March 28, 2012 / by Jim White


Rohrabacher, Gohmert and King Invade National Press Club

Map from Wikimedia Commons

Lacking both the authority and the means to carry out their own invasion of Pakistan to secure the independence of Balochistan, Republican Representatives Dana Rohrabacher (CA), Louie Gohmert (TX) and Steve King (IA) instead invaded the National Press Club in Washington, DC on Tuesday for a press conference. Freedom for Balochistan is the latest quest for Rohrabacher, who has a history of being profoundly wrong in how he pursues freedom for various peoples.

One should never forget that as a speech-writing aide to Reagan, Rohrabacher was in on the ground floor of the “Freedom Fighter” effort in Afghanistan that funded Osama bin Laden:

Rohrabacher’s Afghanistan history dates back to his days as a speechwriter and presidential adviser in the Reagan White House, where he helped shape the Reagan Doctrine—the policy of arming resistance movements to undermine Soviet influence, with the mujahideen serving as Exhibit A. “I’d be there with guys in full Afghan garb in the executive dining room of the White House,” he recalls.

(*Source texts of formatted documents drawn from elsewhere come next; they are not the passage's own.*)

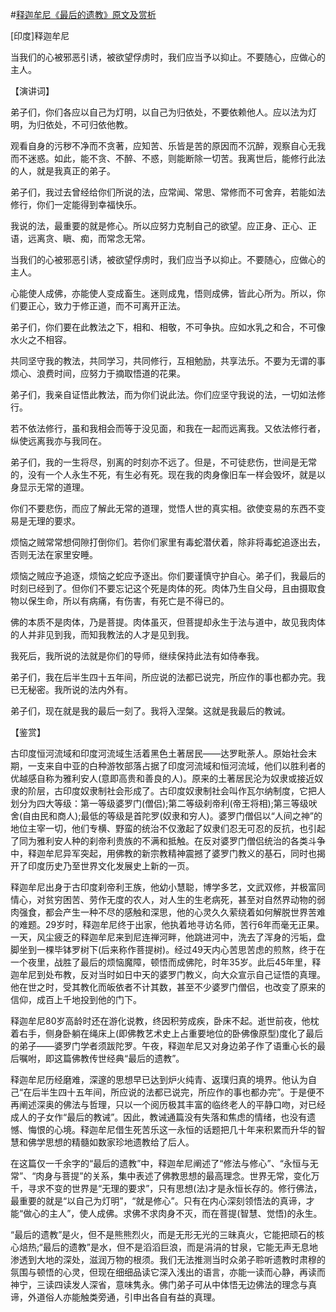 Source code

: #[释迦牟尼《最后的遗教》原文及赏析](https://www.vrrw.net/wx/14484.html)

[印度]释迦牟尼

当我们的心被邪恶引诱，被欲望俘虏时，我们应当予以抑止。不要随心，应做心的主人。

【演讲词】

弟子们，你们各应以自己为灯明，以自己为归依处，不要依赖他人。应以法为灯明，为归依处，不可归依他教。

观看自身的污秽不净而不贪著，应知苦、乐皆是苦的原因而不沉醉，观察自心无我而不迷惑。如此，能不贪、不醉、不惑，则能断除一切苦。我离世后，能修行此法的人，就是我真正的弟子。

弟子们，我过去曾经给你们所说的法，应常闻、常思、常修而不可舍弃，若能如法修行，你们一定能得到幸福快乐。

我说的法，最重要的就是修心。所以应努力克制自己的欲望。应正身、正心、正语，远离贪、瞋、痴，而常念无常。

当我们的心被邪恶引诱，被欲望俘虏时，我们应当予以抑止。不要随心，应做心的主人。

心能使人成佛，亦能使人变成畜生。迷则成鬼，悟则成佛，皆此心所为。所以，你们要正心，致力于修正道，而不可离开正法。

弟子们，你们要在此教法之下，相和、相敬，不可争执。应如水乳之和合，不可像水火之不相容。

共同坚守我的教法，共同学习，共同修行，互相勉励，共享法乐。不要为无谓的事烦心、浪费时间，应努力于摘取悟道的花果。

弟子们，我亲自证悟此教法，而为你们说此法。你们应坚守我说的法，一切如法修行。

若不依法修行，虽和我相会而等于没见面，和我在一起而远离我。又依法修行者，纵使远离我亦与我同在。

弟子们，我的一生将尽，别离的时刻亦不远了。但是，不可徒悲伤，世间是无常的，没有一个人永生不死，有生必有死。现在我的肉身像旧车一样会毁坏，就是以身显示无常的道理。

你们不要悲伤，而应了解此无常的道理，觉悟人世的真实相。欲使变易的东西不变易是无理的要求。

烦恼之贼常常想伺隙打倒你们。若你们家里有毒蛇潜伏着，除非将毒蛇追逐出去，否则无法在家里安睡。

烦恼之贼应予追逐，烦恼之蛇应予逐出。你们要谨慎守护自心。弟子们，我最后的时刻已经到了。但你们不要忘记这个死是肉体的死。肉体乃生自父母，且由摄取食物以保生命，所以有病痛，有伤害，有死亡是不得已的。

佛的本质不是肉体，乃是菩提。肉体虽灭，但菩提却永生于法与道中，故见我肉体的人并非见到我，而知我教法的人才是见到我。

我死后，我所说的法就是你们的导师，继续保持此法有如侍奉我。

弟子们，我在后半生四十五年间，所应说的法都已说完，所应作的事也都办完。我已无秘密。我所说的法内外有。

弟子们，现在就是我的最后一刻了。我将入涅槃。这就是我最后的教诫。



【鉴赏】

古印度恒河流域和印度河流域生活着黑色土著居民——达罗毗荼人。原始社会末期，一支来自中亚的白种游牧部落占据了印度河流域和恒河流域，他们以胜利者的优越感自称为雅利安人(意即高贵和善良的人)。原来的土著居民沦为奴隶或接近奴隶的阶层，古印度奴隶制社会形成了。古印度奴隶制社会叫作瓦尔纳制度，它把人划分为四大等级：第一等级婆罗门(僧侣);第二等级刹帝利(帝王将相);第三等级吠舍(自由民和商人);最低的等级是首陀罗(奴隶和穷人)。婆罗门僧侣以“人间之神”的地位主宰一切，他们专横、野蛮的统治不仅激起了奴隶们忍无可忍的反抗，也引起了同为雅利安人种的刹帝利贵族的不满和抵触。在反对婆罗门僧侣统治的各类斗争中，释迦牟尼异军突起，用佛教的新宗教精神震撼了婆罗门教义的基石，同时也揭开了印度历史乃至世界文化发展史上新的一页。

释迦牟尼出身于古印度刹帝利王族，他幼小慧聪，博学多艺，文武双修，并极富同情心，对贫穷困苦、劳作无度的农人，对人生的生老病死，甚至对自然界动物的弱肉强食，都会产生一种不尽的感触和深思，他的心灵久久萦绕着如何解脱世界苦难的难题。29岁时，释迦牟尼终于出家，他执着地寻访名师，苦行6年而毫无正果。一天，风尘疲乏的释迦牟尼来到尼连禅河畔，他跳进河中，洗去了浑身的污垢，盘脚坐到一棵毕钵罗树下(后来称作菩提树)。经过49天内心苦思苦虑的煎熬，终于在一个夜里，战胜了最后的烦恼魔障，顿悟而成佛陀，时年35岁。此后45年里，释迦牟尼到处布教，反对当时如日中天的婆罗门教义，向大众宣示自己证悟的真理。他在世之时，受其教化而皈依者不计其数，甚至不少婆罗门僧侣，也改变了原来的信仰，成百上千地投到他的门下。

释迦牟尼80岁高龄时还在游化说教，终因积劳成疾，卧床不起。逝世前夜，他枕着右手，侧身卧躺在绳床上(即佛教艺术史上占重要地位的卧佛像原型)度化了最后的弟子——婆罗门学者须跋陀罗。午夜，释迦牟尼又对身边弟子作了语重心长的最后嘱咐，即这篇佛教传世经典“最后的遗教”。

释迦牟尼历经磨难，深邃的思想早已达到炉火纯青、返璞归真的境界。他认为自己“在后半生四十五年间，所应说的法都已说完，所应作的事也都办完”。于是便不再阐述深奥的佛法与哲理，只以一个阅历极其丰富的临终老人的平静口吻，对已经成人的子女作“最后的教诫”。因此，教诫通篇没有失落和焦虑的情绪，也没有遗憾、悔恨的心境。释迦牟尼借生死苦乐这一永恒的话题把几十年来积累而升华的智慧和佛学思想的精髓如数家珍地遗教给了后人。

在这篇仅一千余字的“最后的遗教”中，释迦牟尼阐述了“修法与修心”、“永恒与无常”、“肉身与菩提”的关系，集中表述了佛教思想的最高理念。世界无常，变化万千，寻求不变的世界是“无理的要求”，只有思想(法)才是永恒长存的。修行佛法，最重要的就是“以自己为灯明”，“就是修心”。只有在内心深刻领悟法的真谛，才能“做心的主人”，使人成佛。求佛不求肉身不灭，而在菩提(智慧、觉悟)的永生。

“最后的遗教”是火，但不是熊熊烈火，而是无形无光的三昧真火，它能把顽石的核心焙热;“最后的遗教”是水，但不是滔滔巨浪，而是涓涓的甘泉，它能无声无息地渗透到大地的深处，滋润万物的根须。我们无法推测当时众弟子聆听遗教时肃穆的氛围与顿悟的心灵，但现在细细品读它深入浅出的语言，亦能一读而心静，再读而神宁，三读四读发人深省，意味隽永。佛门弟子可从中体悟无边佛法的理念与真谛，外道俗人亦能触类旁通，引申出各自有益的真理。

Of course, Rohrabacher wants to relegate his role in advancing bin Laden’s career to the dustbin. However, his approach in demonizing his current foe, the government of Pakistan, is just as wrong-headed as the decision to fund and arm bin Laden. From yesterday’s press conference:

“The government of Pakistan is radical Islam,” and has been providing weapons and resources to radical Muslim elements who use them against Americans, Rohrabacher said. “They are the evil force, they are the radicals.”

Wow. In all my blogging about Pakistan, I’ve totally missed the part about how the mullahs run the government. I was under the impression that Pakistan has a secular, civilian government. In fact, it appears that this government is making significant strides in avoiding the military coups that have befallen all previous Pakistani civilian governments.

But Rohrabacher was not alone in bringing forth profoundly wrong ideas at the press conference. Here is Gohmert:

Gohmert accused Pakistan of supplying the Taliban through Balochistan, which borders Afghanistan. Supporting an independent Balochistan could close of that supply route, he said. “The enemy of my enemy should be my friend,” he said.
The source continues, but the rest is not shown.